▸ **Exercise instructions**
Among the entries below, find the lines that hold the word "estimate" and report them.

▸ **Records provided**
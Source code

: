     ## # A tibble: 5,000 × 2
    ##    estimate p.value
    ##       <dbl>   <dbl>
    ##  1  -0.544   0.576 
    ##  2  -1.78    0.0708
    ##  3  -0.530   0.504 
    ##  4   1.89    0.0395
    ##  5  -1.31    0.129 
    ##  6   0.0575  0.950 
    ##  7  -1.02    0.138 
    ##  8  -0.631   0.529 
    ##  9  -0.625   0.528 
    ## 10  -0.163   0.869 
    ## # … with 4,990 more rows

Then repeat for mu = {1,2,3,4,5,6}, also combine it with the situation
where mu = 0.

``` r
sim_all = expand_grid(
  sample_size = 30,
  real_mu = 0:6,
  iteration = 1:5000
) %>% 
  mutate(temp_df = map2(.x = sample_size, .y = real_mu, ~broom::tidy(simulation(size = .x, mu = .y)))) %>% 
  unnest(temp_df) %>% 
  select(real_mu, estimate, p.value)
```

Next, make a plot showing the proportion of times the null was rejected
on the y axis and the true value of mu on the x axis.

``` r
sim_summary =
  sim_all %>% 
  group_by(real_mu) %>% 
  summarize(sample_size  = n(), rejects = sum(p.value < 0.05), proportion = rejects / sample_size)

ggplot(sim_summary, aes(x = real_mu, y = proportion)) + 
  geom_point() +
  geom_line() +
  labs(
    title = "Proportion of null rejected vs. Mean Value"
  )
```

▸ **Response to this task**
    ##    estimate p.value
  select(real_mu, estimate, p.value)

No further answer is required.